- Task:
Transcribe the following records exactly, images excluded.

- Dataset entries:
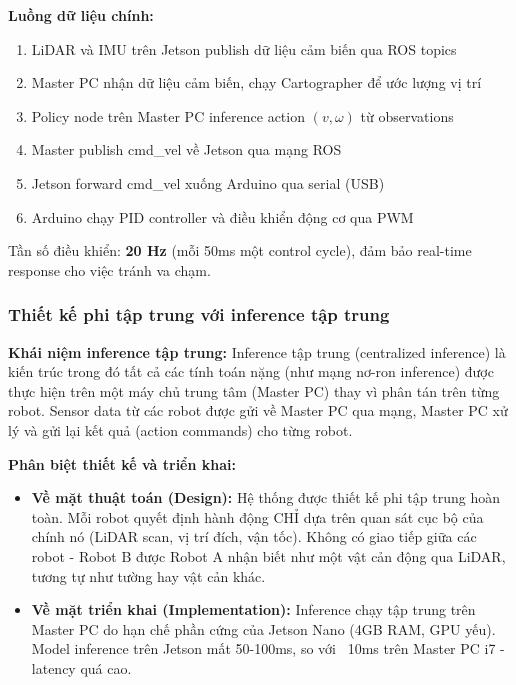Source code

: \textbf{Luồng dữ liệu chính:}
\begin{enumerate}[nosep]
\item LiDAR và IMU trên Jetson publish dữ liệu cảm biến qua ROS topics
\item Master PC nhận dữ liệu cảm biến, chạy Cartographer để ước lượng vị trí
\item Policy node trên Master PC inference action $(v, \omega)$ từ observations
\item Master publish cmd\_vel về Jetson qua mạng ROS
\item Jetson forward cmd\_vel xuống Arduino qua serial (USB)
\item Arduino chạy PID controller và điều khiển động cơ qua PWM
\end{enumerate}

Tần số điều khiển: \textbf{20 Hz} (mỗi 50ms một control cycle), đảm bảo real-time response cho việc tránh va chạm.

\subsubsection{Thiết kế phi tập trung với inference tập trung}
\label{subsec:decentralized_design}

\textbf{Khái niệm inference tập trung:} Inference tập trung (centralized inference) là kiến trúc trong đó tất cả các tính toán nặng (như mạng nơ-ron inference) được thực hiện trên một máy chủ trung tâm (Master PC) thay vì phân tán trên từng robot. Sensor data từ các robot được gửi về Master PC qua mạng, Master PC xử lý và gửi lại kết quả (action commands) cho từng robot.

\textbf{Phân biệt thiết kế và triển khai:}

\begin{itemize}[nosep] 
\item \textbf{Về mặt thuật toán (Design):} Hệ thống được thiết kế phi tập trung hoàn toàn. Mỗi robot quyết định hành động CHỈ dựa trên quan sát cục bộ của chính nó (LiDAR scan, vị trí đích, vận tốc). Không có giao tiếp giữa các robot - Robot B được Robot A nhận biết như một vật cản động qua LiDAR, tương tự như tường hay vật cản khác.

\item \textbf{Về mặt triển khai (Implementation):} Inference chạy tập trung trên Master PC do hạn chế phần cứng của Jetson Nano (4GB RAM, GPU yếu). Model inference trên Jetson mất 50-100ms, so với ~10ms trên Master PC i7 - latency quá cao.
\end{itemize}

- Answer box:
Source code

: \textbf{Luồng dữ liệu chính:}
\begin{enumerate}[nosep]
\item LiDAR và IMU trên Jetson publish dữ liệu cảm biến qua ROS topics
\item Master PC nhận dữ liệu cảm biến, chạy Cartographer để ước lượng vị trí
\item Policy node trên Master PC inference action $(v, \omega)$ từ observations
\item Master publish cmd\_vel về Jetson qua mạng ROS
\item Jetson forward cmd\_vel xuống Arduino qua serial (USB)
\item Arduino chạy PID controller và điều khiển động cơ qua PWM
\end{enumerate}

Tần số điều khiển: \textbf{20 Hz} (mỗi 50ms một control cycle), đảm bảo real-time response cho việc tránh va chạm.

\subsubsection{Thiết kế phi tập trung với inference tập trung}
\label{subsec:decentralized_design}

\textbf{Khái niệm inference tập trung:} Inference tập trung (centralized inference) là kiến trúc trong đó tất cả các tính toán nặng (như mạng nơ-ron inference) được thực hiện trên một máy chủ trung tâm (Master PC) thay vì phân tán trên từng robot. Sensor data từ các robot được gửi về Master PC qua mạng, Master PC xử lý và gửi lại kết quả (action commands) cho từng robot.

\textbf{Phân biệt thiết kế và triển khai:}

\begin{itemize}[nosep] 
\item \textbf{Về mặt thuật toán (Design):} Hệ thống được thiết kế phi tập trung hoàn toàn. Mỗi robot quyết định hành động CHỈ dựa trên quan sát cục bộ của chính nó (LiDAR scan, vị trí đích, vận tốc). Không có giao tiếp giữa các robot - Robot B được Robot A nhận biết như một vật cản động qua LiDAR, tương tự như tường hay vật cản khác.

\item \textbf{Về mặt triển khai (Implementation):} Inference chạy tập trung trên Master PC do hạn chế phần cứng của Jetson Nano (4GB RAM, GPU yếu). Model inference trên Jetson mất 50-100ms, so với ~10ms trên Master PC i7 - latency quá cao.
\end{itemize}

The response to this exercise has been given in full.